- Task requirements
How many lines in the records below contain "visualstudio"? Reply with the number only.

Data records:
□ □ □ □
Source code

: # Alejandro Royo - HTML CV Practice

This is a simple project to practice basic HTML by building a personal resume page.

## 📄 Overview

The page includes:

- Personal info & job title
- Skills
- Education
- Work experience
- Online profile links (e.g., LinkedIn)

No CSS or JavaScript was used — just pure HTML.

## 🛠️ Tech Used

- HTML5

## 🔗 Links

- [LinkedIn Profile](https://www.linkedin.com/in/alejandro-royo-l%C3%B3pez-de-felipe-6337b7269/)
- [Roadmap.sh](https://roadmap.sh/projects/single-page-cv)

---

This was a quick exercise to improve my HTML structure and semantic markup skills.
□ □ □ □
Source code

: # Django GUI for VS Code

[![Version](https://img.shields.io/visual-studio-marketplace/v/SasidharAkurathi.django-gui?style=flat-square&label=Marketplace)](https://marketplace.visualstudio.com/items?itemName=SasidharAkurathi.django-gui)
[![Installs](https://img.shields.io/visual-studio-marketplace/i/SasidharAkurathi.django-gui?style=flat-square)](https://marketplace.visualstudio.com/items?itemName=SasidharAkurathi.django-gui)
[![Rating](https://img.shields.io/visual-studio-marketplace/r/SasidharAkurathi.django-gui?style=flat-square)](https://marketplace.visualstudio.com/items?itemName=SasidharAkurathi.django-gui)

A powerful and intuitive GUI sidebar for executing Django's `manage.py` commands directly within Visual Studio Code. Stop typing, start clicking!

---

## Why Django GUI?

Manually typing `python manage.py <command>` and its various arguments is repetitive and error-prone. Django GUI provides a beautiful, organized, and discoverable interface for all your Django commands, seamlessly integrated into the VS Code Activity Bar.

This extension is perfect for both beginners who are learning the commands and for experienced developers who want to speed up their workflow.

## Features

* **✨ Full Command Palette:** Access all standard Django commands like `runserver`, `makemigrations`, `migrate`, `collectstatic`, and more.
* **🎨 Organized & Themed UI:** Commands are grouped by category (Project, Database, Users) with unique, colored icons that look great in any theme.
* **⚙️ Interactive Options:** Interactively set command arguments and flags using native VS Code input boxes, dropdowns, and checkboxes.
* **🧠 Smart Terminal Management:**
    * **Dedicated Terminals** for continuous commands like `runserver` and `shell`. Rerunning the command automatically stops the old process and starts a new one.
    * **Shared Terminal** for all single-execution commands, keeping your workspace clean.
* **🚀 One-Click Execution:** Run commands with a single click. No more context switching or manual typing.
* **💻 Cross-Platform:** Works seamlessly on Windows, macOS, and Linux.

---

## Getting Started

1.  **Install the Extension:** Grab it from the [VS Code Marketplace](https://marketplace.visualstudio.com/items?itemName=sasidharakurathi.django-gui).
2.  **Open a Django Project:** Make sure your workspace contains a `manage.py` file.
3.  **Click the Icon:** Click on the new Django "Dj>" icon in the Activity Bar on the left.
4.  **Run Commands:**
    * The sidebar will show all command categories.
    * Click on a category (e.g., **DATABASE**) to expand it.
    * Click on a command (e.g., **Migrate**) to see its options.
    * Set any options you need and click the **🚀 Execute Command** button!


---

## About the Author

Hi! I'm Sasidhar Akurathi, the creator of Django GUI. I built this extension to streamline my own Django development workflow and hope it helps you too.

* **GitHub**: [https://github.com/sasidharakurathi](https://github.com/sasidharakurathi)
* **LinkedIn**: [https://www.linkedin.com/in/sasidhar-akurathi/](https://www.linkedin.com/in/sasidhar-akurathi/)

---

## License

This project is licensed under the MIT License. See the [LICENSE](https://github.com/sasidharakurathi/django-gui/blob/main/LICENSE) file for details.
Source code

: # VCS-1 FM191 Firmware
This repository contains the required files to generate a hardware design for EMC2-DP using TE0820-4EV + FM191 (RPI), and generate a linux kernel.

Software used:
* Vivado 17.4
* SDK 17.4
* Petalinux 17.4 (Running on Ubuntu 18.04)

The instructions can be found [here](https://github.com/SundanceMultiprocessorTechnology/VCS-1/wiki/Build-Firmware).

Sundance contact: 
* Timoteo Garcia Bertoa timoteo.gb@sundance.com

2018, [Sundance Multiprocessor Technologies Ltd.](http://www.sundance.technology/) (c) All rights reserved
□ □ □ □
- Answer below
4